Perhaps more important, there isn't much we can do with the genetic information. While progress is being made in areas such as pharmacogenetics – tailoring drug therapies based on an individual's genes – the advances haven't come at revolutionary speed. For example, a study published a few months ago, described as the "largest body of pharmacogenetic data available to date," found that, in the context of depression drugs, "none of the more than 500,000 genetic markers predicted treatment outcome." These results are, as suggested by the study authors, pretty sobering.

What about lifestyle change? The promotion of healthier lifestyles and preventive strategies are some of the most often articulated benefits of personal genomics. But there's little evidence that people can and will change their behaviour based on genetic risk information. A 2011 systematic review of all the available data found that the communication of genetic risk information "may have little or no effect on behaviour." And a 2012 study found that "genomic profiling for cancer risk prediction" is unlikely to have any significant impact on health.

You don't need to get your genome decoded to know you should exercise regularly, eat lots of fruits and vegetables and maintain a healthy weight.

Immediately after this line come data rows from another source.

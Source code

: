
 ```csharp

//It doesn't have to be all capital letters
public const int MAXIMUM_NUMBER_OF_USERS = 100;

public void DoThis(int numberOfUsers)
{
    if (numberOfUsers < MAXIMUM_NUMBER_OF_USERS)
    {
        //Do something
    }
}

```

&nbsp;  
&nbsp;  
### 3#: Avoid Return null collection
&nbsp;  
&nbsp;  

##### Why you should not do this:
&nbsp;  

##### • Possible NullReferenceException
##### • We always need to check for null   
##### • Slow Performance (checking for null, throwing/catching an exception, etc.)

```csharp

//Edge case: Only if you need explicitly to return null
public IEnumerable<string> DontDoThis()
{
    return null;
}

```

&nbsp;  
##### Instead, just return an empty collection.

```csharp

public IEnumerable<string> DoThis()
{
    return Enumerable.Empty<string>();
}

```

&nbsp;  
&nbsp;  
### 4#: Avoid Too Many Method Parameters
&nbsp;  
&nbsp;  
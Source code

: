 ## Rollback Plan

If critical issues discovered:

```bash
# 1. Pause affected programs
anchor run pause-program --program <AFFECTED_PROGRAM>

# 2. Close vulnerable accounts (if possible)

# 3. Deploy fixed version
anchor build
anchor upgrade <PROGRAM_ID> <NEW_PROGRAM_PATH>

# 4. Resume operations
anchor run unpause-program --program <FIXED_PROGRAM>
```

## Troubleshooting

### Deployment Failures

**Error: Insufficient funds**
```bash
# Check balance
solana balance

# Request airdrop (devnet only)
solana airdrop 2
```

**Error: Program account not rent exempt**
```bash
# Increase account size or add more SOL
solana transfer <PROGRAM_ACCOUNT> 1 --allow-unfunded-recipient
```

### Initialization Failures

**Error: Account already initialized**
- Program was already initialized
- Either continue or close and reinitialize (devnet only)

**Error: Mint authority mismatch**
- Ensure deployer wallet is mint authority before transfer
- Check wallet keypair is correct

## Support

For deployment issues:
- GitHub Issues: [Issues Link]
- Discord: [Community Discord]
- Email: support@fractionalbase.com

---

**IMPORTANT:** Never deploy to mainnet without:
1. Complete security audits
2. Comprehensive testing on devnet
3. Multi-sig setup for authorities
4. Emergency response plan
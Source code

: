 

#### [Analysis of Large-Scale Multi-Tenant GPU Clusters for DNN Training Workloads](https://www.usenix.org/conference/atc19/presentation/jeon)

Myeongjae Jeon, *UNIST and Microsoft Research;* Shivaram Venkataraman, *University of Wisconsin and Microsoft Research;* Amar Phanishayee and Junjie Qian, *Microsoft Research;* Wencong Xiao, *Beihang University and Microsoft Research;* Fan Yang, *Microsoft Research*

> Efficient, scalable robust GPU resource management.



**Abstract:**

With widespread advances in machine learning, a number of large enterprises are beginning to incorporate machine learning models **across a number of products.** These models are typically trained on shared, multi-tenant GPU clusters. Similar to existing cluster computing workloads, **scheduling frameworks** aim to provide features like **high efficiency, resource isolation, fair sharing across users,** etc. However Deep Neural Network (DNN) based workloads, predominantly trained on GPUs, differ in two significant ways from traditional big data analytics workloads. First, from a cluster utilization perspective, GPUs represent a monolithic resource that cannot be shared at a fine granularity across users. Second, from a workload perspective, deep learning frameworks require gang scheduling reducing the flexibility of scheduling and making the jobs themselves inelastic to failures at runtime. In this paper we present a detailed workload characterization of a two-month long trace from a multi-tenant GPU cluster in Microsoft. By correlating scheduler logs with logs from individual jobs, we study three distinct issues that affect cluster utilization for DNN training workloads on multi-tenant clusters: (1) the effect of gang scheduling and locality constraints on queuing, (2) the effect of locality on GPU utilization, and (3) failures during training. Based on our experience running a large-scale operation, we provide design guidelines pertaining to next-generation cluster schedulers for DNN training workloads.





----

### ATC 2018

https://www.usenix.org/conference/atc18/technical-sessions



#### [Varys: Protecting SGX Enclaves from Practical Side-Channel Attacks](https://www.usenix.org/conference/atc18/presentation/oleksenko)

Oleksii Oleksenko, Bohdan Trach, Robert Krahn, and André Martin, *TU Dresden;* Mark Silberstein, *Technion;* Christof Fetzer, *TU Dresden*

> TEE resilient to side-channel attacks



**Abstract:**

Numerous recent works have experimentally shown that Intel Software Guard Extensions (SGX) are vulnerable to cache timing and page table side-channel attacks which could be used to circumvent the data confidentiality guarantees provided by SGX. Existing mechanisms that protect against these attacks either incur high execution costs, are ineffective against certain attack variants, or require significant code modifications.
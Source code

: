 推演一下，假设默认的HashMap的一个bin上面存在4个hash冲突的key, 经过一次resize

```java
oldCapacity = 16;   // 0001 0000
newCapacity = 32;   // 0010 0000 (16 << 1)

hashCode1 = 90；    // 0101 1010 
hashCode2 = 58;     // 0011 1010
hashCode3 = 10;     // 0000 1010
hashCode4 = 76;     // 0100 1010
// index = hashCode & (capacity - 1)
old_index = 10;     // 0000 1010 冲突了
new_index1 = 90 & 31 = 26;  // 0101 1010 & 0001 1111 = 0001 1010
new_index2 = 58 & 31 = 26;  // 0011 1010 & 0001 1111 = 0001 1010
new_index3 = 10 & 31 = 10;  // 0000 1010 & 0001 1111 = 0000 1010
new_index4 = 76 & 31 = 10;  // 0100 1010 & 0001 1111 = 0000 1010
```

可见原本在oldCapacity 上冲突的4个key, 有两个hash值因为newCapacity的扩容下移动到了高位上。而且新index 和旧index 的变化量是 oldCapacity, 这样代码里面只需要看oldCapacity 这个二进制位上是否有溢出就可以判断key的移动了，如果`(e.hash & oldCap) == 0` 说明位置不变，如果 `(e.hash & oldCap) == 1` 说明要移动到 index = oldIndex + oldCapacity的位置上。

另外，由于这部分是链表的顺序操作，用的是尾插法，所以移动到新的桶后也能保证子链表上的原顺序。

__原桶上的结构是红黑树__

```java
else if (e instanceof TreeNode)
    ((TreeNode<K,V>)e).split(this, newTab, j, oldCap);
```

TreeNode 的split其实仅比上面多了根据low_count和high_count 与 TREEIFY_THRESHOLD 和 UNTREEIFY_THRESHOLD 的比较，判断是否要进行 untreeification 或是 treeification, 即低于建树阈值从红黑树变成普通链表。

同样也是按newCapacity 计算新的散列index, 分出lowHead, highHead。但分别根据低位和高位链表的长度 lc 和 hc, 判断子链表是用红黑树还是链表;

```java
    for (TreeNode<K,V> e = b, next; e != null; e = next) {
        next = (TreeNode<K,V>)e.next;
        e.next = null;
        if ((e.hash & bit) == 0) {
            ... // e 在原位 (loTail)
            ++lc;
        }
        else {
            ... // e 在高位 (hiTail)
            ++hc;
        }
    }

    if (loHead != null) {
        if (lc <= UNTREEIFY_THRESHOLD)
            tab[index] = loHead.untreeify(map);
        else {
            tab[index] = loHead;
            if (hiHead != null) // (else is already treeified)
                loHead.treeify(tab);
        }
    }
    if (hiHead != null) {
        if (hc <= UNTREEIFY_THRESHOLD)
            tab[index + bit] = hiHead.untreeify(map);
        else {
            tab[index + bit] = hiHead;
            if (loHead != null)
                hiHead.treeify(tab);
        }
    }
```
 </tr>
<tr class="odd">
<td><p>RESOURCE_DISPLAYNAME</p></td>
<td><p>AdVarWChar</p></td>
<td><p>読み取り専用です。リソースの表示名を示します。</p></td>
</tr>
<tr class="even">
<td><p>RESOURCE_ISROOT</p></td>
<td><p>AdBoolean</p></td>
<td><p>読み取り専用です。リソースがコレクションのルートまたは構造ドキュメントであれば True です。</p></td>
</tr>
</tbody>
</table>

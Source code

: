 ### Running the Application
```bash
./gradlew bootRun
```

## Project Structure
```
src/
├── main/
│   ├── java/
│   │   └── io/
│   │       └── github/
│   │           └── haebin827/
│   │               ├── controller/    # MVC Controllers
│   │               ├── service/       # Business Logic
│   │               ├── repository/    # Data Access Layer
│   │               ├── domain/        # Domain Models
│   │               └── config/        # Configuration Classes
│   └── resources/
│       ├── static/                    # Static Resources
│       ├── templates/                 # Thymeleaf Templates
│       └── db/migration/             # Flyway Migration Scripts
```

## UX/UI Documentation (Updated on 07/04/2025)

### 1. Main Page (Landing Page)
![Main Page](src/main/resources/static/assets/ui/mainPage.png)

These are the kind of basic strategies (and the good sense to be born to wealthy and well-educated parents) that have the biggest impact. These actions don't need to be "personalized" through a high-tech and largely uninterpretable test.

For more than two decades, we've been told that we're in the midst of a genetic revolution. I'm still waiting. Meantime, if we really want to revolutionize our health, we should all put down the gene sequencers, fries and pop, pick up an apple and go for a brisk walk.

Timothy Caulfield is Canada Research Chair in Health, Law and Policy at the University of Alberta and author of The Cure for Everything: Untangling the Twisted Messages about Health, Fitness and Happiness.